しかしやはりクラフトワークは政治的先鋭さなどでYMOの音楽と比べ同じテクノでも若干の違いがあります。
YMOはスネークマンショーやS.E.T.などとコラボアルバムを制作。
人気演芸番組に「トリオ・ザ・テクノ」と称して出演し、漫才を披露するなど遊び心が満載でした。
同時代と後世に続く絶大な影響力
YMOの多大な影響力は文化のあらゆる場面にまで浸透しました。
音楽家たちへの衝撃は計り知れません。
あの伝説的なサックス・プレイヤーの阿部薫も晩年はYMOに関心がありました。
また、当時のシーンだけでなく、多数の「YMOチルドレン」を生みだします。
電気グルーヴ、コーネリアス、テイ・トウワ、ケン・イシイなどなど。
「YMOチルドレン」もまた世界を股にかけた活躍をしているのが素晴らしいです。
その他、「週刊少年ジャンプ」連載の江口寿史「すすめパイレーツ」などにメンバーが登場しています。

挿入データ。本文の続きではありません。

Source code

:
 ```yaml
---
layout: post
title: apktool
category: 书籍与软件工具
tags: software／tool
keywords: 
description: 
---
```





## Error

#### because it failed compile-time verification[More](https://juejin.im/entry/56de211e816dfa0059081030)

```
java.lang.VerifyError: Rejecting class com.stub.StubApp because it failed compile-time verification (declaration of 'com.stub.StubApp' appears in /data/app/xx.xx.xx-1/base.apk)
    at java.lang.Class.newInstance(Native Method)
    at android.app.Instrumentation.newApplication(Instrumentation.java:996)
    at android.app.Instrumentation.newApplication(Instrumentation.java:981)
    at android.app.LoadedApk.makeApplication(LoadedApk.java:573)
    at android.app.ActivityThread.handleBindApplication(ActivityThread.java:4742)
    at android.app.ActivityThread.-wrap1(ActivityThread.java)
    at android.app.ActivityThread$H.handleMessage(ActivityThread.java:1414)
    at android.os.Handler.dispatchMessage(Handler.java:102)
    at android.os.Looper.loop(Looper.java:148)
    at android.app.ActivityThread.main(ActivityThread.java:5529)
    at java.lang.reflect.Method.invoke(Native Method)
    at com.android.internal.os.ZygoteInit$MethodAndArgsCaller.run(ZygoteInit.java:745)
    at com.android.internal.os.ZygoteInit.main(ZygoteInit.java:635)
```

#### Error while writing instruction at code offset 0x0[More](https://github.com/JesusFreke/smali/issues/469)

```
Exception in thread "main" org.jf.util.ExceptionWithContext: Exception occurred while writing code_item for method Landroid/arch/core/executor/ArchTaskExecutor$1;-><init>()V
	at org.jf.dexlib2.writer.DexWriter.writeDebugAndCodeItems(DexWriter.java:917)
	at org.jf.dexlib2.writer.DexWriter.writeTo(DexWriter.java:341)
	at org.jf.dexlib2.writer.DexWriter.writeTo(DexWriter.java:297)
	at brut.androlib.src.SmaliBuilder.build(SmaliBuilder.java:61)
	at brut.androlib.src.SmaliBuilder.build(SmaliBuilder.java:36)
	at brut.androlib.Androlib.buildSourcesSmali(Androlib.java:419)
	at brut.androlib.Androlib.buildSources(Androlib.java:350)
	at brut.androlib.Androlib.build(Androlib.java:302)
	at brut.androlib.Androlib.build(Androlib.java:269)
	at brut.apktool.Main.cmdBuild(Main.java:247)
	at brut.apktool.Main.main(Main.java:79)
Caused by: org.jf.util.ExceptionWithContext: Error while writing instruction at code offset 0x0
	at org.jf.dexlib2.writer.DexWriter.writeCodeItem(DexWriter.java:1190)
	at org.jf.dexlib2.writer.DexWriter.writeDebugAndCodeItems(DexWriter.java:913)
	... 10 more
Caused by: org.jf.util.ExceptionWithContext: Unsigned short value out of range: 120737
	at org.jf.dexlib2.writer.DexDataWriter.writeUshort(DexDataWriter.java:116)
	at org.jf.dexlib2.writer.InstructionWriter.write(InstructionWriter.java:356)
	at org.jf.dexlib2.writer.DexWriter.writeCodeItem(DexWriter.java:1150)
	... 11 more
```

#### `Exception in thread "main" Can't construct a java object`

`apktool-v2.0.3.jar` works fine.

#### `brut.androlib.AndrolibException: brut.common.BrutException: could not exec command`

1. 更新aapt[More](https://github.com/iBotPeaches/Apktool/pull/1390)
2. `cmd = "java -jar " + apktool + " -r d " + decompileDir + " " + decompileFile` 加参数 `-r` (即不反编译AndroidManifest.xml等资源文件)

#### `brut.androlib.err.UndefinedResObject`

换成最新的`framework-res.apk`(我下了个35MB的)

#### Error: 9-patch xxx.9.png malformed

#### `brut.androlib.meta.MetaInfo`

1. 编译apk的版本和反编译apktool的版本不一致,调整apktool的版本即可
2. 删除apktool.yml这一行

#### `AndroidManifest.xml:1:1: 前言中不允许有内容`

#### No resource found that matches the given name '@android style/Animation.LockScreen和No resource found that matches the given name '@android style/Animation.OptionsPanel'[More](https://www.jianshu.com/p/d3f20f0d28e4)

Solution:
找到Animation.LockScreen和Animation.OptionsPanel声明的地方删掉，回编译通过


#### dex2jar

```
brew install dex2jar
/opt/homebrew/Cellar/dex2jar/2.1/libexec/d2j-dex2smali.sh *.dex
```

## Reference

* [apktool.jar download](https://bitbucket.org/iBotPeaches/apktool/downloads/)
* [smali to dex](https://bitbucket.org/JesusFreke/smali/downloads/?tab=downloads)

音楽家だけでなく幅広いサブ・カルチャーの領域まで影響が及びました。
「ライディーン」と浮世絵
日本的でありながらも世界的な音楽
「ライディーン」に関するエピソードにも世界を視野にしたものが多数あります。
キーワードは「浮世絵のイメージ」です。
坂本は「『雷電』には東海道五十三次のような浮世絵のイメージがあり、浮世絵が世界に影響を与えたように、自分達の音楽も世界に影響を与えることと重ね合わせた」と発言している
出典: https://ja.wikipedia.org/wiki/ライディーン (YMOの曲)
日本の文化・浮世絵はヨーロッパの画壇に多大な影響を与えました。
ゴッホが浮世絵を収集、模写していたエピソードは有名です。
YMOも「ライディーン」は日本的でありながら世界的な影響力を持つのだという自負がありました。
彼らの目論見は見事に成功します。
「ライディーン」を含むアルバム「ソリッド・ステイト・サヴァイヴァー」を引っさげての世界ツアー。
現地を興奮の坩堝(るつぼ)にたたき込みます。
第1回のワールド・ツアー「トランス・アトランティック・ツアー」。
このツアーではサポートに矢野顕子、渡辺香津美、松武秀樹と錚々たるメンバーで欧米を周りました。
ツアーの内容は後に「パブリック・プレッシャー」というライブ・アルバムに結実します。
名盤ですので、まだ聴いたことのない方はぜひ触れてみてください。